■ **Task directions**:
Pick out all lines with the word "fast" from the records that follow.

■ **Entries supplied**:

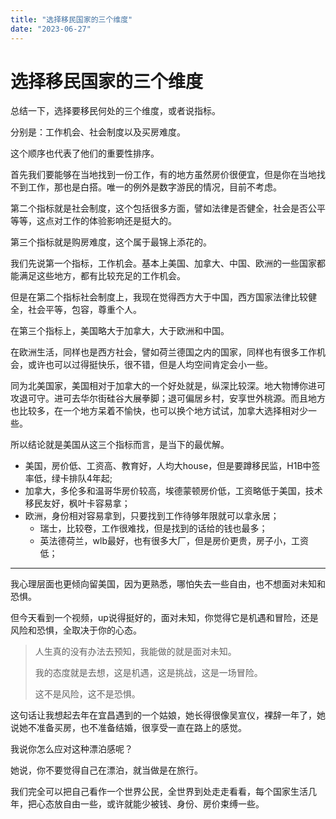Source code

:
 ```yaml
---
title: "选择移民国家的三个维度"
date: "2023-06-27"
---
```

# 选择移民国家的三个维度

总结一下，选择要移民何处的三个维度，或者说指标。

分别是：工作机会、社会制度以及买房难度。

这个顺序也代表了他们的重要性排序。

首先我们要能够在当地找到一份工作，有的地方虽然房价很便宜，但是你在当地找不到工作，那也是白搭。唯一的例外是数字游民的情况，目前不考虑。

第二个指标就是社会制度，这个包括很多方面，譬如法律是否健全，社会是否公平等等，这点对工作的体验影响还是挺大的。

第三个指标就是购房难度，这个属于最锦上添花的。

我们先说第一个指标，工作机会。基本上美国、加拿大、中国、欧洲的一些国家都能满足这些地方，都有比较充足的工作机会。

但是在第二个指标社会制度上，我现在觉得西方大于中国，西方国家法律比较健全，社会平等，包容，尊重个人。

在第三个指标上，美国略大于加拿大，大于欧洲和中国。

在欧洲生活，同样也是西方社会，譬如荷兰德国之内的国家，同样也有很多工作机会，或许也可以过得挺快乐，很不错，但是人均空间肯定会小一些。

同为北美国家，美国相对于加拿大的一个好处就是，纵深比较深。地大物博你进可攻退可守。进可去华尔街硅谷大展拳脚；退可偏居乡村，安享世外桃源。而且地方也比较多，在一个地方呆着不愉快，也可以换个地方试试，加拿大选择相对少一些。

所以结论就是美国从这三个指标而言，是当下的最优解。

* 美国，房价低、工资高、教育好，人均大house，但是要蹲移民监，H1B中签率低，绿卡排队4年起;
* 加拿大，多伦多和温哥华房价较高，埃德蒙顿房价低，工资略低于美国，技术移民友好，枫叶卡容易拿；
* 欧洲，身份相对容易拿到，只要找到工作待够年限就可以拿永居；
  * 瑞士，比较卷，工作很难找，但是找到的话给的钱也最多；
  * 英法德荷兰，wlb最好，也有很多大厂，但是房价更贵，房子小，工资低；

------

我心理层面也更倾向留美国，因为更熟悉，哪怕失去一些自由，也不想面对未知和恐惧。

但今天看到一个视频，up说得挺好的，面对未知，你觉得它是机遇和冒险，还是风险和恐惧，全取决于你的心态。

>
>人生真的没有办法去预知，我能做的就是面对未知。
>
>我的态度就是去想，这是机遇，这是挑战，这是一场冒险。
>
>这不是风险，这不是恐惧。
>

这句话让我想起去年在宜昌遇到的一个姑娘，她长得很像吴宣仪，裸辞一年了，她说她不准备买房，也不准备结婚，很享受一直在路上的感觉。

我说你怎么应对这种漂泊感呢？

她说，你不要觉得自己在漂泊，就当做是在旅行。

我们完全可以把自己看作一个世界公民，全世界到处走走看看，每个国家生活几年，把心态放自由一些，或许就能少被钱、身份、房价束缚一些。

==

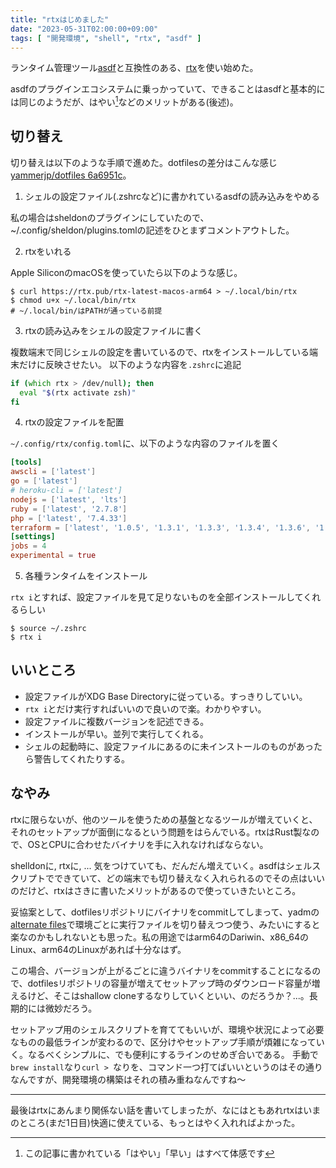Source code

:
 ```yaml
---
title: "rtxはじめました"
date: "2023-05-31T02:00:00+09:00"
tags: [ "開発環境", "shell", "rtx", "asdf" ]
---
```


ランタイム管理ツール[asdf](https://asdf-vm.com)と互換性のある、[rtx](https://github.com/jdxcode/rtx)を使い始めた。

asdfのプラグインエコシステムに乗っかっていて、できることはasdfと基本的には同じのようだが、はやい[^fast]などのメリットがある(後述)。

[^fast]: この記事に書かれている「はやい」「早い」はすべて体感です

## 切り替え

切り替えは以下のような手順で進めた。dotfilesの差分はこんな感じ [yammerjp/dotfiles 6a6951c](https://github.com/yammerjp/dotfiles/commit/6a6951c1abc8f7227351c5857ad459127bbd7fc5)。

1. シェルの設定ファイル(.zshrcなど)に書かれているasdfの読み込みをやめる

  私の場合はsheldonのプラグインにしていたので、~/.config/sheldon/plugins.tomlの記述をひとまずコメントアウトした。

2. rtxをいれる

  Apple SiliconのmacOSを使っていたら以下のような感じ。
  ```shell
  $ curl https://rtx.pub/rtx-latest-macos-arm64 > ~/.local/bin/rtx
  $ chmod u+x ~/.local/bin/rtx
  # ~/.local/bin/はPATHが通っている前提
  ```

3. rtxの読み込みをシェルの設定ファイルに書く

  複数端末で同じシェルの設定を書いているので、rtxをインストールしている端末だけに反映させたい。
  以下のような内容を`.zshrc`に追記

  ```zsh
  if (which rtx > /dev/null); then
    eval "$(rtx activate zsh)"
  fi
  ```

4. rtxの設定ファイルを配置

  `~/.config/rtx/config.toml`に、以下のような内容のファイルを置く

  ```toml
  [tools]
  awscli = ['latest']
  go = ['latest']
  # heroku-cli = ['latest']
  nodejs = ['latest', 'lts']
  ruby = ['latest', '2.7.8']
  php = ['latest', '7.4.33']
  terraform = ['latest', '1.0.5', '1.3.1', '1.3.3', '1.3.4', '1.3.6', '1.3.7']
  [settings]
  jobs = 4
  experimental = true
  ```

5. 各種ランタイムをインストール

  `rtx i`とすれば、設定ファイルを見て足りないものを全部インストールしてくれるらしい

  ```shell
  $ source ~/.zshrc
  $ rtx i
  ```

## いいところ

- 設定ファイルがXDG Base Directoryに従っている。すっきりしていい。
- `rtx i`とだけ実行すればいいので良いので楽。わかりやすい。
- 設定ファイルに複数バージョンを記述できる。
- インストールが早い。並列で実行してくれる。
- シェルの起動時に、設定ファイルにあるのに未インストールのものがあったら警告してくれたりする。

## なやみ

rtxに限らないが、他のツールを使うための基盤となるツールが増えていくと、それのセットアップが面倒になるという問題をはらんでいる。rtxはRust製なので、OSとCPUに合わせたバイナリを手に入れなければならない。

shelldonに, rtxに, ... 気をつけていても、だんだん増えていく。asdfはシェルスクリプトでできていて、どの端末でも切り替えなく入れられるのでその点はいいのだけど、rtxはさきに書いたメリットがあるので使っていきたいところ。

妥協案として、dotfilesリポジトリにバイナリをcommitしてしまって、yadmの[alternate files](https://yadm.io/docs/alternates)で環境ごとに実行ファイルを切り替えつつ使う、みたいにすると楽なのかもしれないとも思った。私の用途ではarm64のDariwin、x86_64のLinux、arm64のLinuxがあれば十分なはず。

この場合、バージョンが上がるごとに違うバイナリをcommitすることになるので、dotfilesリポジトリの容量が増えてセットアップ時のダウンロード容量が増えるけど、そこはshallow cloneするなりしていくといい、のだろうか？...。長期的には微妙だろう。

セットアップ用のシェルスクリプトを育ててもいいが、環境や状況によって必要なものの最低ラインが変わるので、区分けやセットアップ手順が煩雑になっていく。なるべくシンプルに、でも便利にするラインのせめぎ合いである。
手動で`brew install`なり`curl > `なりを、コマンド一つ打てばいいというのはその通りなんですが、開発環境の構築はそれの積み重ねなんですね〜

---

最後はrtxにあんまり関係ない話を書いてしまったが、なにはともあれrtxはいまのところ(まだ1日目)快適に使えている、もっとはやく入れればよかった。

---

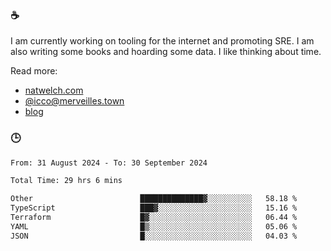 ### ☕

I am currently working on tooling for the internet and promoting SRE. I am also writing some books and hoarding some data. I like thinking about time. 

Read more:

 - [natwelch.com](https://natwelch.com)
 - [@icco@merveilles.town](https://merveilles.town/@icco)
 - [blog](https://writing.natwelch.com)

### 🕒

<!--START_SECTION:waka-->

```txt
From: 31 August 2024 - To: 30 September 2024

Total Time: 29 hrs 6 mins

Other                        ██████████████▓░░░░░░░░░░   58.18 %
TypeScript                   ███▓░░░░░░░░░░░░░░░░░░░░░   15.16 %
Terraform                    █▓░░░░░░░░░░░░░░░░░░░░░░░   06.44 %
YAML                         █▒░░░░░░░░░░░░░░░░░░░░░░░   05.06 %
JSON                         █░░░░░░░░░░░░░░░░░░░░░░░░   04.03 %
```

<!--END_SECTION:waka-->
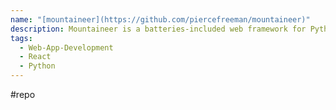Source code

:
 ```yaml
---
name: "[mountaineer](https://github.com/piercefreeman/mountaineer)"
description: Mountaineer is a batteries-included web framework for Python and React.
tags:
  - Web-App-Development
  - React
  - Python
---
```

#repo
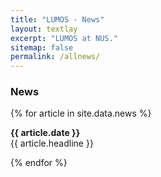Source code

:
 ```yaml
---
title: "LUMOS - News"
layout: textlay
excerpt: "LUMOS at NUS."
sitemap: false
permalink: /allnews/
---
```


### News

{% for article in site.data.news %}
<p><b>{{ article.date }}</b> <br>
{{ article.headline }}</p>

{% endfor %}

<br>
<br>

■ **Task output**:
asdfのプラグインエコシステムに乗っかっていて、できることはasdfと基本的には同じのようだが、はやい[^fast]などのメリットがある(後述)。
[^fast]: この記事に書かれている「はやい」「早い」はすべて体感です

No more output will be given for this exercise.